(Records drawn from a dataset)
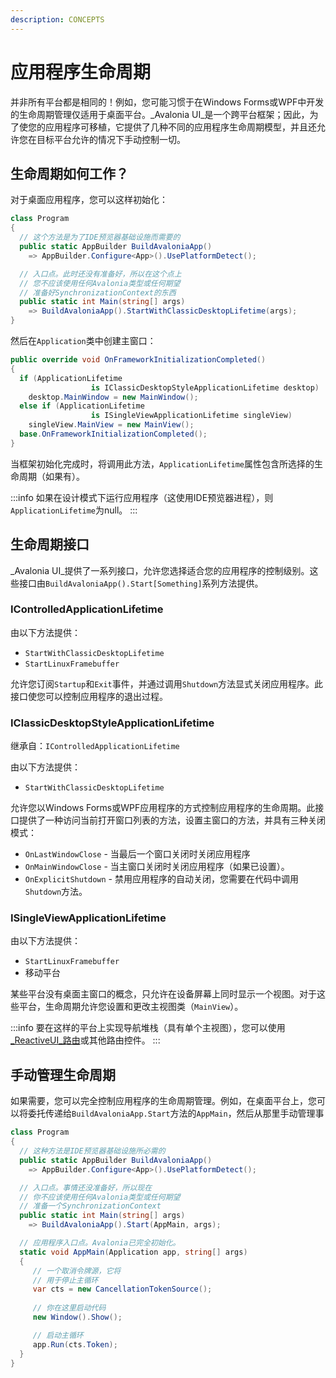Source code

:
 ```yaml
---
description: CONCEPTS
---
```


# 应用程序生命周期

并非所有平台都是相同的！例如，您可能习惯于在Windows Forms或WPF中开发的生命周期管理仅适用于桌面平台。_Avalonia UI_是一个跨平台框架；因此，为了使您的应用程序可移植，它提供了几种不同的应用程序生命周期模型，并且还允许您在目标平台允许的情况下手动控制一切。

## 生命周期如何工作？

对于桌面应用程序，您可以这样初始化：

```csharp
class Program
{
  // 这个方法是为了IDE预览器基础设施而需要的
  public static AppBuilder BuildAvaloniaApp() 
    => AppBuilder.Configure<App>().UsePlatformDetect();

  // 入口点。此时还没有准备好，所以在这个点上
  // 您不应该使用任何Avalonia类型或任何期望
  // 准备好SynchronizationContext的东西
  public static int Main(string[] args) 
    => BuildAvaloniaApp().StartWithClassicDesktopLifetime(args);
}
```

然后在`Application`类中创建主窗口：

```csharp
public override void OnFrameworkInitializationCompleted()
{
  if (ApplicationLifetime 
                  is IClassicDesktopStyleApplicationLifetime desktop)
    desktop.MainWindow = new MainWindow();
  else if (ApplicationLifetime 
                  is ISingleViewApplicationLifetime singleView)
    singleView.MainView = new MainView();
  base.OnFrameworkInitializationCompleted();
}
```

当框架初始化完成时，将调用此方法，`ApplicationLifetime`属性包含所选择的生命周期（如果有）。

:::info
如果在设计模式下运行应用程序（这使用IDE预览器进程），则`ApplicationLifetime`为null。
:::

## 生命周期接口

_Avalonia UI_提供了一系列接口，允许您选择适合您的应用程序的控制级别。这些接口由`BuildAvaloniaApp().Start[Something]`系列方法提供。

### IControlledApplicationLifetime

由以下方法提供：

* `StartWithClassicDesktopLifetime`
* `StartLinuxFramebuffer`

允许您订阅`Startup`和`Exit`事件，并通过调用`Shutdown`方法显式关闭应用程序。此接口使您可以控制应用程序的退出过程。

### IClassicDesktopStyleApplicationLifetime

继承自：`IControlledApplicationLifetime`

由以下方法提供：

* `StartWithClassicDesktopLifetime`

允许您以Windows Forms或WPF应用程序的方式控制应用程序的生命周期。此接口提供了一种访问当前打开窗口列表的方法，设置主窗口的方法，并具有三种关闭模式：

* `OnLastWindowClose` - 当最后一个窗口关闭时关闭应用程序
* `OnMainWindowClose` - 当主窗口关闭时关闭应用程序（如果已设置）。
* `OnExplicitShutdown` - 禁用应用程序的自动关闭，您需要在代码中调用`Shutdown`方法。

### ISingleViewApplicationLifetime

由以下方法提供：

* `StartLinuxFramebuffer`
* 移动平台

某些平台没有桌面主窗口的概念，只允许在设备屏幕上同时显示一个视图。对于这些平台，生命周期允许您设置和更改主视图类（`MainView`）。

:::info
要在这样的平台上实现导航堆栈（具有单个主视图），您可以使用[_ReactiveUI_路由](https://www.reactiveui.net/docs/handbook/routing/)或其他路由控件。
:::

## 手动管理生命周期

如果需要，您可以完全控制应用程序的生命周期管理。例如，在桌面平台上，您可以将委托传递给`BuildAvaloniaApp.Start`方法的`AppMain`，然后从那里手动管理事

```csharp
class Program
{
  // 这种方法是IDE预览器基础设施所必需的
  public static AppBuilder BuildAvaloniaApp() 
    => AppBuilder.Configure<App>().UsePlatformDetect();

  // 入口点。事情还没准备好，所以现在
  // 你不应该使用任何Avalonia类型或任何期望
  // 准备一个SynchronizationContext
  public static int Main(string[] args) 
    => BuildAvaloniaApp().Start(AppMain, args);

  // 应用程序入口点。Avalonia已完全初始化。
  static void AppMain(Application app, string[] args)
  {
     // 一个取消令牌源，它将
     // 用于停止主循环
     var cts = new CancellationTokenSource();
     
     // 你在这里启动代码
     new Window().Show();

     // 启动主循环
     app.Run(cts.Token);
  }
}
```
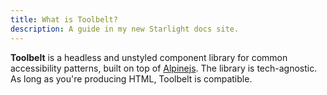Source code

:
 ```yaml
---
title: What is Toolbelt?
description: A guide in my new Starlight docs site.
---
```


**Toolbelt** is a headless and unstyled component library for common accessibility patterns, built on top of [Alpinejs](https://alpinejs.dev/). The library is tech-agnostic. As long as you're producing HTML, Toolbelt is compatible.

## Task:
Using the data above, print every line exactly, omitting pictures.

## Task response:
Source code

:
 ```yaml
---
description: CONCEPTS
---
```


# 应用程序生命周期

并非所有平台都是相同的！例如，您可能习惯于在Windows Forms或WPF中开发的生命周期管理仅适用于桌面平台。_Avalonia UI_是一个跨平台框架；因此，为了使您的应用程序可移植，它提供了几种不同的应用程序生命周期模型，并且还允许您在目标平台允许的情况下手动控制一切。

## 生命周期如何工作？

对于桌面应用程序，您可以这样初始化：

```csharp
class Program
{
  // 这个方法是为了IDE预览器基础设施而需要的
  public static AppBuilder BuildAvaloniaApp() 
    => AppBuilder.Configure<App>().UsePlatformDetect();

  // 入口点。此时还没有准备好，所以在这个点上
  // 您不应该使用任何Avalonia类型或任何期望
  // 准备好SynchronizationContext的东西
  public static int Main(string[] args) 
    => BuildAvaloniaApp().StartWithClassicDesktopLifetime(args);
}
```

然后在`Application`类中创建主窗口：

```csharp
public override void OnFrameworkInitializationCompleted()
{
  if (ApplicationLifetime 
                  is IClassicDesktopStyleApplicationLifetime desktop)
    desktop.MainWindow = new MainWindow();
  else if (ApplicationLifetime 
                  is ISingleViewApplicationLifetime singleView)
    singleView.MainView = new MainView();
  base.OnFrameworkInitializationCompleted();
}
```

当框架初始化完成时，将调用此方法，`ApplicationLifetime`属性包含所选择的生命周期（如果有）。

:::info
如果在设计模式下运行应用程序（这使用IDE预览器进程），则`ApplicationLifetime`为null。
:::

## 生命周期接口

_Avalonia UI_提供了一系列接口，允许您选择适合您的应用程序的控制级别。这些接口由`BuildAvaloniaApp().Start[Something]`系列方法提供。

### IControlledApplicationLifetime

由以下方法提供：

* `StartWithClassicDesktopLifetime`
* `StartLinuxFramebuffer`

允许您订阅`Startup`和`Exit`事件，并通过调用`Shutdown`方法显式关闭应用程序。此接口使您可以控制应用程序的退出过程。

### IClassicDesktopStyleApplicationLifetime

继承自：`IControlledApplicationLifetime`

由以下方法提供：

* `StartWithClassicDesktopLifetime`

允许您以Windows Forms或WPF应用程序的方式控制应用程序的生命周期。此接口提供了一种访问当前打开窗口列表的方法，设置主窗口的方法，并具有三种关闭模式：

* `OnLastWindowClose` - 当最后一个窗口关闭时关闭应用程序
* `OnMainWindowClose` - 当主窗口关闭时关闭应用程序（如果已设置）。
* `OnExplicitShutdown` - 禁用应用程序的自动关闭，您需要在代码中调用`Shutdown`方法。

### ISingleViewApplicationLifetime

由以下方法提供：

* `StartLinuxFramebuffer`
* 移动平台

某些平台没有桌面主窗口的概念，只允许在设备屏幕上同时显示一个视图。对于这些平台，生命周期允许您设置和更改主视图类（`MainView`）。

:::info
要在这样的平台上实现导航堆栈（具有单个主视图），您可以使用[_ReactiveUI_路由](https://www.reactiveui.net/docs/handbook/routing/)或其他路由控件。
:::

## 手动管理生命周期

如果需要，您可以完全控制应用程序的生命周期管理。例如，在桌面平台上，您可以将委托传递给`BuildAvaloniaApp.Start`方法的`AppMain`，然后从那里手动管理事

```csharp
class Program
{
  // 这种方法是IDE预览器基础设施所必需的
  public static AppBuilder BuildAvaloniaApp() 
    => AppBuilder.Configure<App>().UsePlatformDetect();

  // 入口点。事情还没准备好，所以现在
  // 你不应该使用任何Avalonia类型或任何期望
  // 准备一个SynchronizationContext
  public static int Main(string[] args) 
    => BuildAvaloniaApp().Start(AppMain, args);

  // 应用程序入口点。Avalonia已完全初始化。
  static void AppMain(Application app, string[] args)
  {
     // 一个取消令牌源，它将
     // 用于停止主循环
     var cts = new CancellationTokenSource();
     
     // 你在这里启动代码
     new Window().Show();

     // 启动主循环
     app.Run(cts.Token);
  }
}
```
Source code

:
 ```yaml
---
title: What is Toolbelt?
description: A guide in my new Starlight docs site.
---
```


**Toolbelt** is a headless and unstyled component library for common accessibility patterns, built on top of [Alpinejs](https://alpinejs.dev/). The library is tech-agnostic. As long as you're producing HTML, Toolbelt is compatible.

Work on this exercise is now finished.